Waugh's later writing was affected by his conversion to Roman Catholicism in 1930. Brideshead Revisited (1945), a serious novel probing the souls and fortunes of the Marchmains, a declining aristocratic family of Roman Catholics, is considered by many critics his finest work; it was made into a television series in 1981. In The Loved One (1948), Waugh returned to scathing satire, as he described funeral practices for humans and pets in Hollywood, California.

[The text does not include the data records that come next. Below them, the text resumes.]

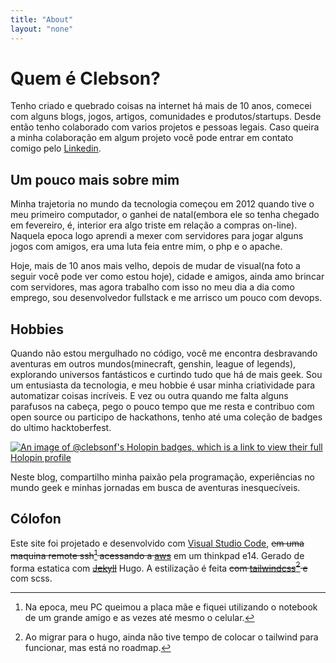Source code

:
 ```yaml
---
title: "About"
layout: "none"
---
```


# Quem é Clebson?

Tenho criado e quebrado coisas na internet há mais de 10 anos, comecei com alguns blogs, jogos, artigos, comunidades e produtos/startups. Desde então tenho colaborado com varios projetos e pessoas legais. Caso queira a minha colaboração em algum projeto você pode entrar em contato comigo pelo [Linkedin](https://www.linkedin.com/in/whoisclebs).

## Um pouco mais sobre mim
Minha trajetoria no mundo da tecnologia começou em 2012 quando tive o meu primeiro computador, o ganhei de natal(embora ele so tenha chegado em fevereiro, é, interior era algo triste em relação a compras on-line). Naquela epoca logo aprendi a mexer com servidores para jogar alguns jogos com amigos, era uma luta feia entre mim, o php e o apache. 

Hoje, mais de 10 anos mais velho, depois de mudar de visual(na foto a seguir você pode ver como estou hoje), cidade e amigos, ainda amo brincar com servidores, mas agora trabalho com isso no meu dia a dia como emprego, sou desenvolvedor fullstack e me arrisco um pouco com devops.

## Hobbies
Quando não estou mergulhado no código, você me encontra desbravando aventuras em outros mundos(minecraft, genshin, league of legends), explorando universos fantásticos e curtindo tudo que há de mais geek. Sou um entusiasta da tecnologia, e meu hobbie é usar minha criatividade para automatizar coisas incríveis. E vez ou outra quando me falta alguns parafusos na cabeça, pego o pouco tempo que me resta e contribuo com open source ou participo de hackathons, tenho até uma coleção de badges do ultimo hacktoberfest.

[![An image of @clebsonf's Holopin badges, which is a link to view their full Holopin profile](https://holopin.me/clebsonf)](https://holopin.io/@clebsonf)

Neste blog, compartilho minha paixão pela programação, experiências no mundo geek e minhas jornadas em busca de aventuras inesquecíveis.

## Cólofon

Este site foi projetado e desenvolvido com [Visual Studio Code](https://code.visualstudio.com/), ~~em uma maquina remote ssh[^1] acessando a <a href="https://aws.amazon.com/">aws</a>~~ em um thinkpad e14. Gerado de forma estatica com ~~<a href="https://jekyllrb.com/">Jekyll</a>~~ Hugo. A estilização é feita ~~com <a href="https://tailwindcss.com/">tailwindcss</a>[^2] e~~ com scss.


[^1]: Na epoca, meu PC queimou a placa mãe e fiquei utilizando o notebook de um grande amigo e as vezes até mesmo o celular.
[^2]: Ao migrar para o hugo, ainda não tive tempo de colocar o tailwind para funcionar, mas está no roadmap.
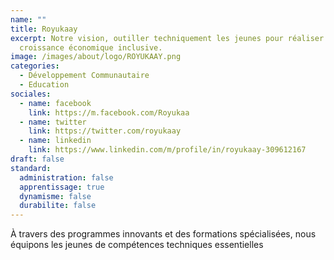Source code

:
 ```yaml
---
name: ""
title: Royukaay
excerpt: Notre vision, outiller techniquement les jeunes pour réaliser une
  croissance économique inclusive.
image: /images/about/logo/ROYUKAAY.png
categories:
  - Développement Communautaire
  - Education
sociales:
  - name: facebook
    link: https://m.facebook.com/Royukaa
  - name: twitter
    link: https://twitter.com/royukaay
  - name: linkedin
    link: https://www.linkedin.com/m/profile/in/royukaay-309612167
draft: false
standard:
  administration: false
  apprentissage: true
  dynamisme: false
  durabilite: false
---
```


À travers des programmes innovants et des formations spécialisées, nous équipons les jeunes de compétences techniques essentielles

Waugh's experiences during World War II as a commando in the Mediterranean led to a satirical trilogy: Men at Arms (1952), Officers and Gentlemen (1955), and Unconditional Surrender (1962). He also wrote travel books, biographies, and the autobiographical A Little Learning (1964). His brother Alec Waugh wrote novels, travel books, and short stories.

John Webster

John Webster (1580?-1632?), English playwright. Shortly after 1600 he worked as one of a group of dramatists writing plays for the London theater manager Philip Henslowe. The group included many gifted playwrights, among them Thomas Dekker, John Marston, and Thomas Heywood, with each of whom Webster collaborated occasionally. Webster's genius as a writer was first fully revealed in his great tragedies The White Devil, produced in 1612, and The Duchess of Malfi, staged about 1614. Both plays depict a world of extravagant passions, dark intrigue, and fratricidal violence. Both plays ensured Webster's long-lasting critical acclaim and both are still produced. Despite their melodramatic themes, Webster's plays are redeemed by his soaring poetic dialogue and his grasp of human psychology.

Fay Weldon

Fay Weldon, born in 1933, English writer, best known for her novel The Life and Loves of a She-Devil (1983), the story of a rejected woman who takes her revenge. The novel, which was made into a motion picture in 1989 starring American actors Meryl Streep and Roseanne, addresses relationships between women and the nature of female sexuality in a male-dominated world, concerns that recur throughout Weldon’s work.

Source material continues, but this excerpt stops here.